協議離婚では、離婚届は、合意がなくても、夫婦のどちらか一方が勝手に記入して提出すれば、市区町村で受理されてしまいます。以下は、実際に日本で起こり、離婚が成立してしまったケースです。

  1. 配偶者が自分で、あるいは配偶者が第三者に頼んで離婚届に署名、押印し、提出

  2. 日本国籍の配偶者に求められ、何の書類かわからなかったが、署名・押印したものが離婚届だった。日本国籍の配偶者がそれを提出

  3. 以前に本人が署名・押印した離婚届を、本人の同意なく配偶者が提出。

  4. 日本国籍配偶者が、外国籍配偶者の母国で離婚勝利を偽造。それを添付して日本で離婚届を提出

署名の偽装は簡単で、市区町村は確認をしません。離婚届には親権者を指定しなければならず、それを提出者(多くは日本国籍配偶者)が勝手に記入してしまい、親権者が確定してしまいます。

「離婚不受理申出」:勝手に離婚されることを防ぐ

このようなことを避けるため、「離婚届不受理申出」ができます。あらかじめ「離婚届不受理申出書」を市区町村に提出しておけば、相手が勝手に離婚届を提出しても、受理されません(戸籍法27条の2第3~5項)。離婚届不受理申出ができるのは、配偶者が日本国籍の場合のみです(外国籍同士の夫婦の場合はこの届出はできません)。
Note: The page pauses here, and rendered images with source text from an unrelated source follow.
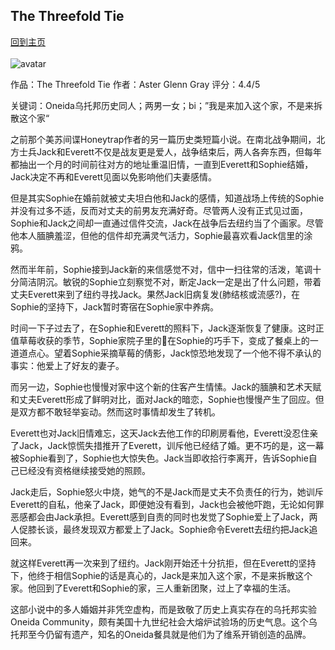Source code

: ## The Threefold Tie
[回到主页](https://boheme130.github.io/Fiction.git.io/)
<br>
<br>
![avatar](https://i.ibb.co/q7g4K3h/Oneida-Limited-Ad-Oneida-Community-Oneida-Untapped-New-York-NYC-791x1024-2.jpg)

作品：The Threefold Tie
作者：Aster Glenn Gray
评分：4.4/5

关键词：Oneida乌托邦历史同人；两男一女；bi；”我是来加入这个家，不是来拆散这个家“

之前那个美苏间谍Honeytrap作者的另一篇历史类短篇小说。在南北战争期间，北方士兵Jack和Everett不仅是战友更是爱人，战争结束后，两人各奔东西，但每年都抽出一个月的时间前往对方的地址重温旧情，一直到Everett和Sophie结婚，Jack决定不再和Everett见面以免影响他们夫妻感情。

但是其实Sophie在婚前就被丈夫坦白他和Jack的感情，知道战场上传统的Sophie并没有过多不适，反而对丈夫的前男友充满好奇。尽管两人没有正式见过面，Sophie和Jack之间却一直通过信件交流，Jack在战争后去纽约当了个画家。尽管他本人腼腆羞涩，但他的信件却充满灵气活力，Sophie最喜欢看Jack信里的涂鸦。

然而半年前，Sophie接到Jack新的来信感觉不对，信中一扫往常的活泼，笔调十分简洁阴沉。敏锐的Sophie立刻察觉不对，断定Jack一定是出了什么问题，带着丈夫Everett来到了纽约寻找Jack。果然Jack旧病复发(肺结核或流感?)，在Sophie的坚持下，Jack暂时寄宿在Sophie家中养病。

时间一下子过去了，在Sophie和Everett的照料下，Jack逐渐恢复了健康。这时正值草莓收获的季节，Sophie家院子里的🍓在Sophie的巧手下，变成了餐桌上的一道道点心。望着Sophie采摘草莓的倩影，Jack惊恐地发现了一个他不得不承认的事实：他爱上了好友的妻子。

而另一边，Sophie也慢慢对家中这个新的住客产生情愫。Jack的腼腆和艺术天赋和丈夫Everett形成了鲜明对比，面对Jack的暗恋，Sophie也慢慢产生了回应。但是双方都不敢轻举妄动。然而这时事情却发生了转机。

Everett也对Jack旧情难忘，这天Jack去他工作的印刷房看他，Everett没忍住亲了Jack，Jack惊慌失措推开了Everett，训斥他已经结了婚。更不巧的是，这一幕被Sophie看到了，Sophie也大惊失色。Jack当即收拾行李离开，告诉Sophie自己已经没有资格继续接受她的照顾。

Jack走后，Sophie怒火中烧，她气的不是Jack而是丈夫不负责任的行为，她训斥Everett的自私，他亲了Jack，即便她没有看到，Jack也会被他吓跑，无论如何罪恶感都会由Jack承担。Everett感到自责的同时也发觉了Sophie爱上了Jack，两人促膝长谈，最终发现双方都爱上了Jack。Sophie命令Everett去纽约把Jack追回来。

就这样Everett再一次来到了纽约。Jack刚开始还十分抗拒，但在Everett的坚持下，他终于相信Sophie的话是真心的，Jack是来加入这个家，不是来拆散这个家。他回到了Everett和Sophie的家，三人重新团聚，过上了幸福的生活。

这部小说中的多人婚姻并非凭空虚构，而是致敬了历史上真实存在的乌托邦实验Oneida Community，颇有美国十九世纪社会大熔炉试验场的历史气息。这个乌托邦至今仍留有遗产，知名的Oneida餐具就是他们为了维系开销创造的品牌。
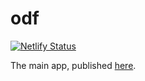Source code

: # odf

[![Netlify Status](https://api.netlify.com/api/v1/badges/374ad509-5427-4bb5-bec2-18711e56ddd3/deploy-status)](https://app.netlify.com/sites/odf-app/deploys)

The main app, published [here](http://www.objetsdefunc.com).
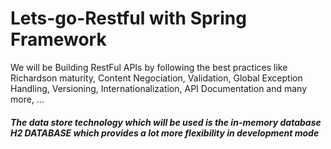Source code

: # Lets-go-Restful with Spring Framework
We will be Building RestFul APIs by following the best practices like Richardson maturity, Content Negociation, Validation, Global Exception Handling, Versioning, Internationalization, API Documentation and many more, ...

##### The data store technology which will be used is the in-memory database H2 DATABASE which provides a lot more flexibility in development mode

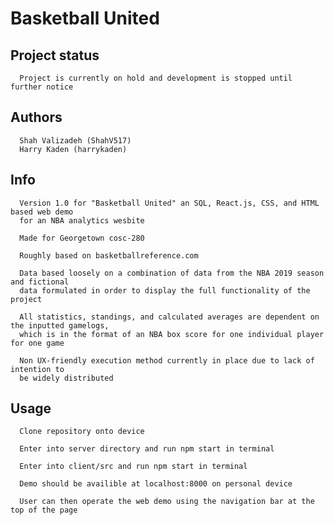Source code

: # Basketball United

## Project status

      Project is currently on hold and development is stopped until further notice

## Authors
      Shah Valizadeh (ShahV517)
      Harry Kaden (harrykaden)

## Info
      Version 1.0 for "Basketball United" an SQL, React.js, CSS, and HTML based web demo
      for an NBA analytics wesbite

      Made for Georgetown cosc-280

      Roughly based on basketballreference.com

      Data based loosely on a combination of data from the NBA 2019 season and fictional
      data formulated in order to display the full functionality of the project
      
      All statistics, standings, and calculated averages are dependent on the inputted gamelogs,
      which is in the format of an NBA box score for one individual player for one game

      Non UX-friendly execution method currently in place due to lack of intention to
      be widely distributed

## Usage

      Clone repository onto device

      Enter into server directory and run npm start in terminal

      Enter into client/src and run npm start in terminal

      Demo should be availible at localhost:8000 on personal device
      
      User can then operate the web demo using the navigation bar at the top of the page
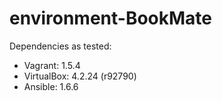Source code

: environment-BookMate
====================

Dependencies as tested:

 * Vagrant: 1.5.4
 * VirtualBox: 4.2.24 (r92790)
 * Ansible: 1.6.6

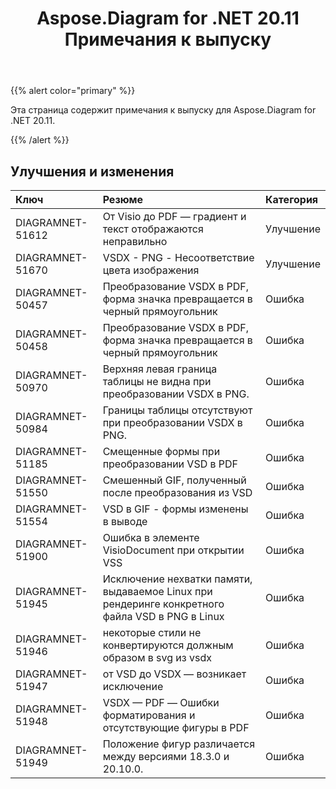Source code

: ﻿---
title: Aspose.Diagram for .NET 20.11 Примечания к выпуску
type: docs
weight: 9
url: /ru/net/aspose-diagram-for-net-20-11-release-notes/
---
{{% alert color="primary" %}}

Эта страница содержит примечания к выпуску для Aspose.Diagram for .NET 20.11.

{{% /alert %}}
## **Улучшения и изменения**  ##

|**Ключ**|**Резюме**|**Категория**|
|:- |:- |:- |
|DIAGRAMNET-51612|От Visio до PDF — градиент и текст отображаются неправильно|Улучшение|
|DIAGRAMNET-51670|VSDX - PNG - Несоответствие цвета изображения|Улучшение|
|DIAGRAMNET-50457|Преобразование VSDX в PDF, форма значка превращается в черный прямоугольник|Ошибка|
|DIAGRAMNET-50458|Преобразование VSDX в PDF, форма значка превращается в черный прямоугольник|Ошибка|
|DIAGRAMNET-50970|Верхняя левая граница таблицы не видна при преобразовании VSDX в PNG.|Ошибка|
|DIAGRAMNET-50984|Границы таблицы отсутствуют при преобразовании VSDX в PNG.|Ошибка|
|DIAGRAMNET-51185|Смещенные формы при преобразовании VSD в PDF|Ошибка|
|DIAGRAMNET-51550|Смешенный GIF, полученный после преобразования из VSD|Ошибка|
|DIAGRAMNET-51554|VSD в GIF - формы изменены в выводе|Ошибка|
|DIAGRAMNET-51900|Ошибка в элементе VisioDocument при открытии VSS|Ошибка|
|DIAGRAMNET-51945|Исключение нехватки памяти, выдаваемое Linux при рендеринге конкретного файла VSD в PNG в Linux|Ошибка|
|DIAGRAMNET-51946|некоторые стили не конвертируются должным образом в svg из vsdx|Ошибка|
|DIAGRAMNET-51947|от VSD до VSDX — возникает исключение|Ошибка|
|DIAGRAMNET-51948|VSDX — PDF — Ошибки форматирования и отсутствующие фигуры в PDF|Ошибка|
|DIAGRAMNET-51949|Положение фигур различается между версиями 18.3.0 и 20.10.0.|Ошибка|



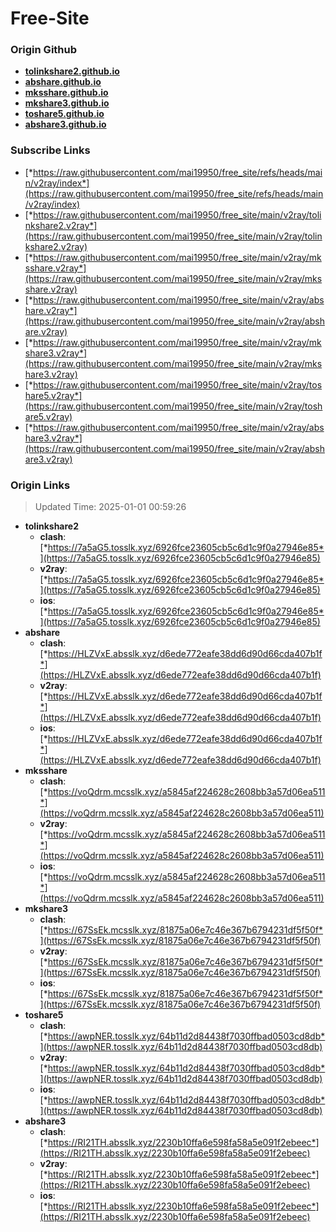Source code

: # Free-Site

### Origin Github

- [**tolinkshare2.github.io**](https://github.com/tolinkshare2/tolinkshare2.github.io)
- [**abshare.github.io**](https://github.com/abshare/abshare.github.io)
- [**mksshare.github.io**](https://github.com/mksshare/mksshare.github.io)
- [**mkshare3.github.io**](https://github.com/mkshare3/mkshare3.github.io)
- [**toshare5.github.io**](https://github.com/toshare5/toshare5.github.io)
- [**abshare3.github.io**](https://github.com/abshare3/abshare3.github.io)

### Subscribe Links

- [*https://raw.githubusercontent.com/mai19950/free_site/refs/heads/main/v2ray/index*](https://raw.githubusercontent.com/mai19950/free_site/refs/heads/main/v2ray/index)
- [*https://raw.githubusercontent.com/mai19950/free_site/main/v2ray/tolinkshare2.v2ray*](https://raw.githubusercontent.com/mai19950/free_site/main/v2ray/tolinkshare2.v2ray)
- [*https://raw.githubusercontent.com/mai19950/free_site/main/v2ray/mksshare.v2ray*](https://raw.githubusercontent.com/mai19950/free_site/main/v2ray/mksshare.v2ray)
- [*https://raw.githubusercontent.com/mai19950/free_site/main/v2ray/abshare.v2ray*](https://raw.githubusercontent.com/mai19950/free_site/main/v2ray/abshare.v2ray)
- [*https://raw.githubusercontent.com/mai19950/free_site/main/v2ray/mkshare3.v2ray*](https://raw.githubusercontent.com/mai19950/free_site/main/v2ray/mkshare3.v2ray)
- [*https://raw.githubusercontent.com/mai19950/free_site/main/v2ray/toshare5.v2ray*](https://raw.githubusercontent.com/mai19950/free_site/main/v2ray/toshare5.v2ray)
- [*https://raw.githubusercontent.com/mai19950/free_site/main/v2ray/abshare3.v2ray*](https://raw.githubusercontent.com/mai19950/free_site/main/v2ray/abshare3.v2ray)

### Origin Links

> Updated Time: 2025-01-01 00:59:26

- **tolinkshare2**
  - **clash**: [*https://7a5aG5.tosslk.xyz/6926fce23605cb5c6d1c9f0a27946e85*](https://7a5aG5.tosslk.xyz/6926fce23605cb5c6d1c9f0a27946e85)
  - **v2ray**: [*https://7a5aG5.tosslk.xyz/6926fce23605cb5c6d1c9f0a27946e85*](https://7a5aG5.tosslk.xyz/6926fce23605cb5c6d1c9f0a27946e85)
  - **ios**: [*https://7a5aG5.tosslk.xyz/6926fce23605cb5c6d1c9f0a27946e85*](https://7a5aG5.tosslk.xyz/6926fce23605cb5c6d1c9f0a27946e85)
- **abshare**
  - **clash**: [*https://HLZVxE.absslk.xyz/d6ede772eafe38dd6d90d66cda407b1f*](https://HLZVxE.absslk.xyz/d6ede772eafe38dd6d90d66cda407b1f)
  - **v2ray**: [*https://HLZVxE.absslk.xyz/d6ede772eafe38dd6d90d66cda407b1f*](https://HLZVxE.absslk.xyz/d6ede772eafe38dd6d90d66cda407b1f)
  - **ios**: [*https://HLZVxE.absslk.xyz/d6ede772eafe38dd6d90d66cda407b1f*](https://HLZVxE.absslk.xyz/d6ede772eafe38dd6d90d66cda407b1f)
- **mksshare**
  - **clash**: [*https://voQdrm.mcsslk.xyz/a5845af224628c2608bb3a57d06ea511*](https://voQdrm.mcsslk.xyz/a5845af224628c2608bb3a57d06ea511)
  - **v2ray**: [*https://voQdrm.mcsslk.xyz/a5845af224628c2608bb3a57d06ea511*](https://voQdrm.mcsslk.xyz/a5845af224628c2608bb3a57d06ea511)
  - **ios**: [*https://voQdrm.mcsslk.xyz/a5845af224628c2608bb3a57d06ea511*](https://voQdrm.mcsslk.xyz/a5845af224628c2608bb3a57d06ea511)
- **mkshare3**
  - **clash**: [*https://67SsEk.mcsslk.xyz/81875a06e7c46e367b6794231df5f50f*](https://67SsEk.mcsslk.xyz/81875a06e7c46e367b6794231df5f50f)
  - **v2ray**: [*https://67SsEk.mcsslk.xyz/81875a06e7c46e367b6794231df5f50f*](https://67SsEk.mcsslk.xyz/81875a06e7c46e367b6794231df5f50f)
  - **ios**: [*https://67SsEk.mcsslk.xyz/81875a06e7c46e367b6794231df5f50f*](https://67SsEk.mcsslk.xyz/81875a06e7c46e367b6794231df5f50f)
- **toshare5**
  - **clash**: [*https://awpNER.tosslk.xyz/64b11d2d84438f7030ffbad0503cd8db*](https://awpNER.tosslk.xyz/64b11d2d84438f7030ffbad0503cd8db)
  - **v2ray**: [*https://awpNER.tosslk.xyz/64b11d2d84438f7030ffbad0503cd8db*](https://awpNER.tosslk.xyz/64b11d2d84438f7030ffbad0503cd8db)
  - **ios**: [*https://awpNER.tosslk.xyz/64b11d2d84438f7030ffbad0503cd8db*](https://awpNER.tosslk.xyz/64b11d2d84438f7030ffbad0503cd8db)
- **abshare3**
  - **clash**: [*https://RI21TH.absslk.xyz/2230b10ffa6e598fa58a5e091f2ebeec*](https://RI21TH.absslk.xyz/2230b10ffa6e598fa58a5e091f2ebeec)
  - **v2ray**: [*https://RI21TH.absslk.xyz/2230b10ffa6e598fa58a5e091f2ebeec*](https://RI21TH.absslk.xyz/2230b10ffa6e598fa58a5e091f2ebeec)
  - **ios**: [*https://RI21TH.absslk.xyz/2230b10ffa6e598fa58a5e091f2ebeec*](https://RI21TH.absslk.xyz/2230b10ffa6e598fa58a5e091f2ebeec)
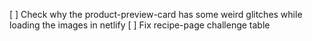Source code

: [ ] Check why the product-preview-card has some weird glitches while loading the images in netlify
[ ] Fix recipe-page challenge table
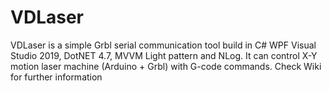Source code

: # VDLaser
VDLaser is a simple Grbl serial communication tool build in C# WPF Visual Studio 2019, DotNET 4.7, MVVM Light pattern and NLog.
It can control X-Y motion laser machine (Arduino + Grbl) with G-code commands.
Check Wiki for further information
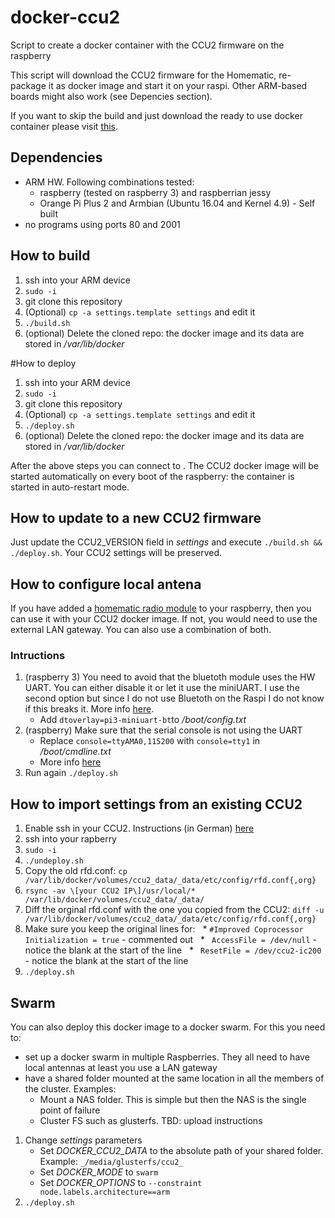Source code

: # docker-ccu2
Script to create a docker container with the CCU2 firmware on the raspberry

This script will download the CCU2 firmware for the Homematic, re-package it as docker image and start it on your raspi. Other ARM-based boards might also work (see Depencies section).

If you want to skip the build and just download the ready to use docker container please visit [this](https://hub.docker.com/r/angelnu/ccu2/).

## Dependencies

* ARM HW. Following combinations tested:
  * raspberry (tested on raspberry 3) and raspberrian jessy
  * Orange Pi Plus 2 and Armbian (Ubuntu 16.04 and Kernel 4.9) - Self built
* no programs using ports 80 and 2001

## How to build
1. ssh into your ARM device
2. `sudo -i`
3. git clone this repository
4. (Optional) `cp -a settings.template settings` and edit it
5. `./build.sh`
6. (optional) Delete the cloned repo: the docker image and its data are stored in _/var/lib/docker_

#How to deploy
1. ssh into your ARM device
2. `sudo -i`
3. git clone this repository
4. (Optional) `cp -a settings.template settings` and edit it
5. `./deploy.sh`
6. (optional) Delete the cloned repo: the docker image and its data are stored in _/var/lib/docker_

After the above steps you can connect to <IP address of your raspberry>. The CCU2 docker image will be started automatically on every boot of the raspberry: the container is started in auto-restart mode.

## How to update to a new CCU2 firmware
Just update the CCU2_VERSION field in _settings_ and execute `./build.sh && ./deploy.sh`. Your CCU2 settings will be preserved.

## How to configure local antena
If you have added a [homematic radio module](http://www.elv.de/homematic-funkmodul-fuer-raspberry-pi-bausatz.html) to your raspberry, then you can use it with your CCU2 docker image. If not, you would need to use the external LAN gateway. You can also use a combination of both.

### Intructions
1. (raspberry 3) You need to avoid that the bluetoth module uses the HW UART. You can either disable it or let it use the miniUART. I use the second option but since I do not use Bluetoth on the Raspi I do not know if this breaks it. More info [here](http://raspberrypi.stackexchange.com/questions/45570/how-do-i-make-serial-work-on-the-raspberry-pi3).
   * Add `dtoverlay=pi3-miniuart-bt`to _/boot/config.txt_
2. (raspberry) Make sure that the serial console is not using the UART
   * Replace `console=ttyAMA0,115200` with `console=tty1` in _/boot/cmdline.txt_
   * More info [here](http://raspberrypihobbyist.blogspot.de/2012/08/raspberry-pi-serial-port.html)
4. Run again `./deploy.sh`

## How to import settings from an existing CCU2
1. Enable ssh in your CCU2. Instructions (in German) [here](https://www.homematic-inside.de/tecbase/homematic/generell/item/zugriff-auf-das-dateisystem-der-ccu-2)
2. ssh into your rapberry
3. `sudo -i`
4. `./undeploy.sh`
5. Copy the old rfd.conf: `cp /var/lib/docker/volumes/ccu2_data/_data/etc/config/rfd.conf{,org}`
6. `rsync -av \[your CCU2 IP\]/usr/local/*  /var/lib/docker/volumes/ccu2_data/_data/`
7. Diff the orginal rfd.conf with the one you copied from the CCU2: `diff -u /var/lib/docker/volumes/ccu2_data/_data/etc/config/rfd.conf{,org}`
8. Make sure you keep the original lines for:
   * `#Improved Coprocessor Initialization = true` - commented out
   * ` AccessFile = /dev/null` - notice the blank at the start of the line
   * ` ResetFile = /dev/ccu2-ic200` - notice the blank at the start of the line
9. `./deploy.sh`

## Swarm
You can also deploy this docker image to a docker swarm. For this you need to:
* set up a docker swarm in multiple Raspberries. They all need to have local antennas at least you use a LAN gateway
* have a shared folder mounted at the same location in all the members of the cluster. Examples:
  * Mount a NAS folder. This is simple but then the NAS is the single point of failure
  * Cluster FS such as glusterfs. TBD: upload instructions

1. Change _settings_ parameters
   * Set _DOCKER_CCU2_DATA_ to the absolute path of your shared folder. Example: `_/media/glusterfs/ccu2_`
   * Set _DOCKER_MODE_ to `swarm`
   * Set _DOCKER_OPTIONS_ to `--constraint node.labels.architecture==arm`
2. `./deploy.sh`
  • 「離婚届不受理申出」が受理されたら、効力はずっと続きます。その後離婚することになった場合は、「離婚届不受理申出」を取り下げる手続きをします。

  • 「離婚届不受理申出書」は役所にありますが、自分で作成しても構いません。記入には、日本国籍配偶者の本籍地(☆下記)が必要です。

  • 日本国籍配偶者の漢字氏名や本籍地は、住民票に記載されています。住民票は、世帯全員のもので、「本籍地等の記載」があるものを取ってください。

  • 提出先は、日本国籍配偶者の本籍地の市区町村役場になります。また、住民票の住所地の市区町村役場でも受付してくれます。郵送では受付されません。また、代理人による提出は受付されず、当事者本人が市区町村役場に行って提出しなければなりません。

  • 日本にいるものの、病気等により市区町村役場に提出に行けない場合は、「離婚届不受理申出書」を公正証書にすれば、郵送で受付してもらえます。公正証書は公証役場で作ってもらうものです。あなたが公証役場に行くことができないときは、委任状があれば代理人が代わりに行うことができとのことです(公証役場に確認してください)。

  • 外国にいる場合は、「離婚届不受理申出書」を、日本国籍配偶者の本籍地の自治体に郵送で提出することができます。

  1. 「離婚届不受理申出書」と同様の内容(「離婚の意思がない」ということ、夫婦双方の名前、生年月日、住所、日本国籍配偶者の本籍地、外国籍配偶者の国名を記載し、さらに申出者の名前とサイン(または印鑑)、連絡先住所、電話番号を記載した文書)を母語で作成します。

  2. 1を滞在国で公証してもらいます。公証の方法は国によって違います。

  3. 2を日本語に翻訳したものと、1の両方を、相手の本籍地住所の自治体戸籍係にEMSで郵送してください。

※離婚届不受理申出書が受理されたかどうかについては、本籍地役場に直接問い合わせが必要です。
※外国にいて、さらに日本国籍配偶者の本籍地を知る手段がない場合は、外国人配偶者の国に提出した婚姻届の添付文書を取り寄せます。それには、日本国籍配偶者の戸籍謄本があるはずで、そこに本籍地が記載されています。
※以上ができない場合は、本籍地を知ることができず、離婚届不受理申出書を出すことができません。その場合でも、日本の専門家や相談機関に相談してみてください。相手の本籍地を知ることができる可能性があります。
※それでも勝手に離婚届が出されてしまった場合は、離婚無効確認調停を裁判所に申し立てることができます。

  • すでに離婚届が受理されてしまっていて、相手方になっている親権を本人側に変えたいと思っているのであれば、子どもと決して離れてはいけません。一旦子どもとの生活を離れてしまうと、子どもの親権を取り戻すことは、一生ほとんど不可能になります。相手が何を言おうと、どのような状況であろうと、子どもと一緒に生活を続け、その上で弁護士に相談してください。

☆「本籍」:住んでいるところの住所ではなく、「戸籍」をおいている住所を本籍といいます。「戸籍」は、家族の身分関係を記録するものです。住所と本籍は同じである場合もありますが、異なっている場合もあります。日本国籍配偶者との婚姻では、日本人配偶者が本籍の「筆頭者」となっています。本籍を知るには、家族全員の住民票(戸籍地が記載されているもの)を取得してください。そこに日本人配偶者の本籍が記載されています。